--- INFORMATION ---

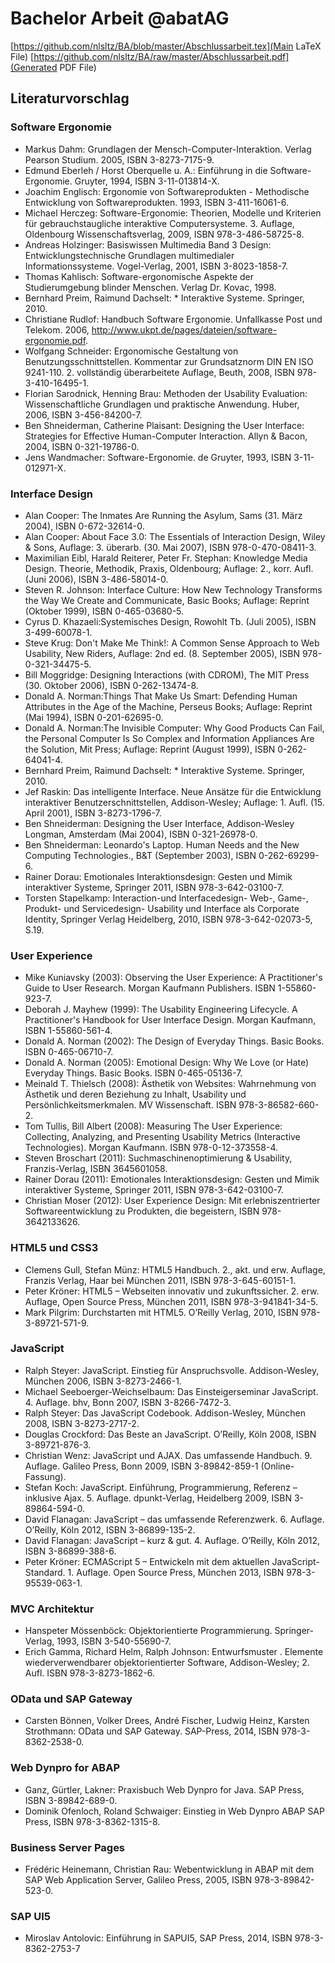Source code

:Bachelor Arbeit @abatAG
==

[https://github.com/nlsltz/BA/blob/master/Abschlussarbeit.tex](Main LaTeX File)
[https://github.com/nlsltz/BA/raw/master/Abschlussarbeit.pdf](Generated PDF File)

## Literaturvorschlag
### Software Ergonomie
- Markus Dahm: Grundlagen der Mensch-Computer-Interaktion. Verlag Pearson Studium. 2005, ISBN 3-8273-7175-9.
- Edmund Eberleh / Horst Oberquelle u. A.: Einführung in die Software-Ergonomie. Gruyter, 1994, ISBN 3-11-013814-X.
- Joachim Englisch: Ergonomie von Softwareprodukten - Methodische Entwicklung von Softwareprodukten. 1993, ISBN 3-411-16061-6.
- Michael Herczeg: Software-Ergonomie: Theorien, Modelle und Kriterien für gebrauchstaugliche interaktive Computersysteme. 3. Auflage, Oldenbourg Wissenschaftsverlag, 2009, ISBN 978-3-486-58725-8.
- Andreas Holzinger: Basiswissen Multimedia Band 3 Design: Entwicklungstechnische Grundlagen multimedialer Informationssysteme. Vogel-Verlag, 2001, ISBN 3-8023-1858-7.
- Thomas Kahlisch: Software-ergonomische Aspekte der Studierumgebung blinder Menschen. Verlag Dr. Kovac, 1998.
- Bernhard Preim, Raimund Dachselt: * Interaktive Systeme. Springer, 2010.
- Christiane Rudlof: Handbuch Software Ergonomie. Unfallkasse Post und Telekom. 2006, http://www.ukpt.de/pages/dateien/software-ergonomie.pdf.
- Wolfgang Schneider: Ergonomische Gestaltung von Benutzungsschnittstellen. Kommentar zur Grundsatznorm DIN EN ISO 9241-110. 2. vollständig überarbeitete Auflage, Beuth, 2008, ISBN 978-3-410-16495-1.
- Florian Sarodnick, Henning Brau: Methoden der Usability Evaluation: Wissenschaftliche Grundlagen und praktische Anwendung. Huber, 2006, ISBN 3-456-84200-7.
- Ben Shneiderman, Catherine Plaisant: Designing the User Interface: Strategies for Effective Human-Computer Interaction. Allyn & Bacon, 2004, ISBN 0-321-19786-0.
- Jens Wandmacher: Software-Ergonomie. de Gruyter, 1993, ISBN 3-11-012971-X.

### Interface Design
- Alan Cooper: The Inmates Are Running the Asylum, Sams (31. März 2004), ISBN 0-672-32614-0.
- Alan Cooper: About Face 3.0: The Essentials of Interaction Design, Wiley & Sons, Auflage: 3. überarb. (30. Mai 2007), ISBN 978-0-470-08411-3.
- Maximilian Eibl, Harald Reiterer, Peter Fr. Stephan: Knowledge Media Design. Theorie, Methodik, Praxis, Oldenbourg; Auflage: 2., korr. Aufl. (Juni 2006), ISBN 3-486-58014-0.
- Steven R. Johnson: Interface Culture: How New Technology Transforms the Way We Create and Communicate, Basic Books; Auflage: Reprint (Oktober 1999), ISBN 0-465-03680-5.
- Cyrus D. Khazaeli:Systemisches Design, Rowohlt Tb. (Juli 2005), ISBN 3-499-60078-1.
- Steve Krug: Don't Make Me Think!: A Common Sense Approach to Web Usability, New Riders, Auflage: 2nd ed. (8. September 2005), ISBN 978-0-321-34475-5.
- Bill Moggridge: Designing Interactions (with CDROM), The MIT Press (30. Oktober 2006), ISBN 0-262-13474-8.
- Donald A. Norman:Things That Make Us Smart: Defending Human Attributes in the Age of the Machine, Perseus Books; Auflage: Reprint (Mai 1994), ISBN 0-201-62695-0.
- Donald A. Norman:The Invisible Computer: Why Good Products Can Fail, the Personal Computer Is So Complex and Information Appliances Are the Solution, Mit Press; Auflage: Reprint (August 1999), ISBN 0-262-64041-4.
- Bernhard Preim, Raimund Dachselt: * Interaktive Systeme. Springer, 2010.
- Jef Raskin: Das intelligente Interface. Neue Ansätze für die Entwicklung interaktiver Benutzerschnittstellen, Addison-Wesley; Auflage: 1. Aufl. (15. April 2001), ISBN 3-8273-1796-7.
- Ben Shneiderman: Designing the User Interface, Addison-Wesley Longman, Amsterdam (Mai 2004), ISBN 0-321-26978-0.
- Ben Shneiderman: Leonardo's Laptop. Human Needs and the New Computing Technologies., B&T (September 2003), ISBN 0-262-69299-6.
- Rainer Dorau: Emotionales Interaktionsdesign: Gesten und Mimik interaktiver Systeme, Springer 2011, ISBN 978-3-642-03100-7.
- Torsten Stapelkamp: Interaction-und Interfacedesign- Web-, Game-, Produkt- und Servicedesign- Usability und Interface als Corporate Identity, Springer Verlag Heidelberg, 2010, ISBN 978-3-642-02073-5, S.19.

### User Experience
- Mike Kuniavsky (2003): Observing the User Experience: A Practitioner's Guide to User Research. Morgan Kaufmann Publishers. ISBN 1-55860-923-7.
- Deborah J. Mayhew (1999): The Usability Engineering Lifecycle. A Practitioner's Handbook for User Interface Design. Morgan Kaufmann, ISBN 1-55860-561-4.
- Donald A. Norman (2002): The Design of Everyday Things. Basic Books. ISBN 0-465-06710-7.
- Donald A. Norman (2005): Emotional Design: Why We Love (or Hate) Everyday Things. Basic Books. ISBN 0-465-05136-7.
- Meinald T. Thielsch (2008): Ästhetik von Websites: Wahrnehmung von Ästhetik und deren Beziehung zu Inhalt, Usability und Persönlichkeitsmerkmalen. MV Wissenschaft. ISBN 978-3-86582-660-2.
- Tom Tullis, Bill Albert (2008): Measuring The User Experience: Collecting, Analyzing, and Presenting Usability Metrics (Interactive Technologies). Morgan Kaufmann. ISBN 978-0-12-373558-4.
- Steven Broschart (2011): Suchmaschinenoptimierung & Usability, Franzis-Verlag, ISBN 3645601058.
- Rainer Dorau (2011): Emotionales Interaktionsdesign: Gesten und Mimik interaktiver Systeme, Springer 2011, ISBN 978-3-642-03100-7.
- Christian Moser (2012): User Experience Design: Mit erlebniszentrierter Softwareentwicklung zu Produkten, die begeistern, ISBN 978-3642133626.

### HTML5 und CSS3
- Clemens Gull, Stefan Münz: HTML5 Handbuch. 2., akt. und erw. Auflage, Franzis Verlag, Haar bei München 2011, ISBN 978-3-645-60151-1.
- Peter Kröner: HTML5 – Webseiten innovativ und zukunftssicher. 2. erw. Auflage, Open Source Press, München 2011, ISBN 978-3-941841-34-5.
- Mark Pilgrim: Durchstarten mit HTML5. O’Reilly Verlag, 2010, ISBN 978-3-89721-571-9.

### JavaScript
- Ralph Steyer: JavaScript. Einstieg für Anspruchsvolle. Addison-Wesley, München 2006, ISBN 3-8273-2466-1.
- Michael Seeboerger-Weichselbaum: Das Einsteigerseminar JavaScript. 4. Auflage. bhv, Bonn 2007, ISBN 3-8266-7472-3.
- Ralph Steyer: Das JavaScript Codebook. Addison-Wesley, München 2008, ISBN 3-8273-2717-2.
- Douglas Crockford: Das Beste an JavaScript. O’Reilly, Köln 2008, ISBN 3-89721-876-3.
- Christian Wenz: JavaScript und AJAX. Das umfassende Handbuch. 9. Auflage. Galileo Press, Bonn 2009, ISBN 3-89842-859-1 (Online-Fassung).
- Stefan Koch: JavaScript. Einführung, Programmierung, Referenz – inklusive Ajax. 5. Auflage. dpunkt-Verlag, Heidelberg 2009, ISBN 3-89864-594-0.
- David Flanagan: JavaScript – das umfassende Referenzwerk. 6. Auflage. O’Reilly, Köln 2012, ISBN 3-86899-135-2.
- David Flanagan: JavaScript – kurz & gut. 4. Auflage. O’Reilly, Köln 2012, ISBN 3-86899-388-6.
- Peter Kröner: ECMAScript 5 – Entwickeln mit dem aktuellen JavaScript-Standard. 1. Auflage. Open Source Press, München 2013, ISBN 978-3-95539-063-1.

### MVC Architektur
- Hanspeter Mössenböck: Objektorientierte Programmierung. Springer-Verlag, 1993, ISBN 3-540-55690-7.
- Erich Gamma, Richard Helm, Ralph Johnson: Entwurfsmuster . Elemente wiederverwendbarer objektorientierter Software, Addison-Wesley; 2. Aufl. ISBN 978-3-8273-1862-6.

### OData und SAP Gateway
- Carsten Bönnen, Volker Drees, André Fischer, Ludwig Heinz, Karsten Strothmann: OData und SAP Gateway. SAP-Press, 2014, ISBN 978-3-8362-2538-0.

### Web Dynpro for ABAP
- Ganz, Gürtler, Lakner: Praxisbuch Web Dynpro for Java. SAP Press, ISBN 3-89842-689-0.
- Dominik Ofenloch, Roland Schwaiger: Einstieg in Web Dynpro ABAP SAP Press, ISBN 978-3-8362-1315-8.

### Business Server Pages
- Frédéric Heinemann, Christian Rau: Webentwicklung in ABAP mit dem SAP Web Application Server, Galileo Press, 2005, ISBN 978-3-89842-523-0.

### SAP UI5
- Miroslav Antolovic: Einführung in SAPUI5, SAP Press, 2014, ISBN 978-3-8362-2753-7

---

The expected output is the exact run of lines from the first line of the material above through the line that contains "- Christiane Rudlof: Handbuch", minus any pictures.

§ FINAL ANSWER
Source code

:Bachelor Arbeit @abatAG
==

[https://github.com/nlsltz/BA/blob/master/Abschlussarbeit.tex](Main LaTeX File)
[https://github.com/nlsltz/BA/raw/master/Abschlussarbeit.pdf](Generated PDF File)

## Literaturvorschlag
### Software Ergonomie
- Markus Dahm: Grundlagen der Mensch-Computer-Interaktion. Verlag Pearson Studium. 2005, ISBN 3-8273-7175-9.
- Edmund Eberleh / Horst Oberquelle u. A.: Einführung in die Software-Ergonomie. Gruyter, 1994, ISBN 3-11-013814-X.
- Joachim Englisch: Ergonomie von Softwareprodukten - Methodische Entwicklung von Softwareprodukten. 1993, ISBN 3-411-16061-6.
- Michael Herczeg: Software-Ergonomie: Theorien, Modelle und Kriterien für gebrauchstaugliche interaktive Computersysteme. 3. Auflage, Oldenbourg Wissenschaftsverlag, 2009, ISBN 978-3-486-58725-8.
- Andreas Holzinger: Basiswissen Multimedia Band 3 Design: Entwicklungstechnische Grundlagen multimedialer Informationssysteme. Vogel-Verlag, 2001, ISBN 3-8023-1858-7.
- Thomas Kahlisch: Software-ergonomische Aspekte der Studierumgebung blinder Menschen. Verlag Dr. Kovac, 1998.
- Bernhard Preim, Raimund Dachselt: * Interaktive Systeme. Springer, 2010.
- Christiane Rudlof: Handbuch Software Ergonomie. Unfallkasse Post und Telekom. 2006, http://www.ukpt.de/pages/dateien/software-ergonomie.pdf.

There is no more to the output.